Show each line of the records below where the word "unumberedtheorem" occurs.

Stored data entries
'''

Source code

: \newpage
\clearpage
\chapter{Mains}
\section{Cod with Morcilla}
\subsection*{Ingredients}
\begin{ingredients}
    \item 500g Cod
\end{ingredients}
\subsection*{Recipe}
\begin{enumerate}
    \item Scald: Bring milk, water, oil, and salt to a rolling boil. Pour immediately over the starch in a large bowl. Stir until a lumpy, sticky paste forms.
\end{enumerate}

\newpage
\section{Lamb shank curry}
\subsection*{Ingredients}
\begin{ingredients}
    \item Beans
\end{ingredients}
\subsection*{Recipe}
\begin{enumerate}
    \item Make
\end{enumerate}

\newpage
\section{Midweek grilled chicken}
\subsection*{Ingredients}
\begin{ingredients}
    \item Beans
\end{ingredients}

'''
'''

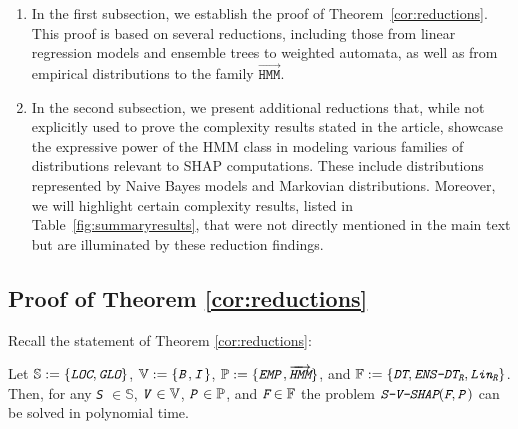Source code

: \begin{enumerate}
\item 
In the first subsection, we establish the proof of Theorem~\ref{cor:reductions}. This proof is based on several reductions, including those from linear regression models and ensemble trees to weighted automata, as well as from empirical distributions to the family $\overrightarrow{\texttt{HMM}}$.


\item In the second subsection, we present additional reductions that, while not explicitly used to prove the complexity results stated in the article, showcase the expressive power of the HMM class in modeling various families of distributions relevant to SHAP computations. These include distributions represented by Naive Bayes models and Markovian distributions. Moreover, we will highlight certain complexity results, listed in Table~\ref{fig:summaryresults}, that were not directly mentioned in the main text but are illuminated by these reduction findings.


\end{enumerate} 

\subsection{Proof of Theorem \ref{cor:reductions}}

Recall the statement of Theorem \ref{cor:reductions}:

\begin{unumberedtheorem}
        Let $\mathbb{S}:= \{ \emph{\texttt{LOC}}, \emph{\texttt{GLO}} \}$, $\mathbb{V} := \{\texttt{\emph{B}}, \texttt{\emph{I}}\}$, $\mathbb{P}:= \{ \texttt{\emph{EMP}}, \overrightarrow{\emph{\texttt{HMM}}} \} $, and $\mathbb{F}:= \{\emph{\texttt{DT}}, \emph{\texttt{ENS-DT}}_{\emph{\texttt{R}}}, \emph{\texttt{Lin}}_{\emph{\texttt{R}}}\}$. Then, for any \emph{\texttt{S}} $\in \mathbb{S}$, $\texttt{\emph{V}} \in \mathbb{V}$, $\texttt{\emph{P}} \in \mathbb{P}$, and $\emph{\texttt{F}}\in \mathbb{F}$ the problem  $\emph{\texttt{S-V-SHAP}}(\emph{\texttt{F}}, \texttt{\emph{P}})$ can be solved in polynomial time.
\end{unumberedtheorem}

'''

▶ Answer box:
\begin{unumberedtheorem}
\end{unumberedtheorem}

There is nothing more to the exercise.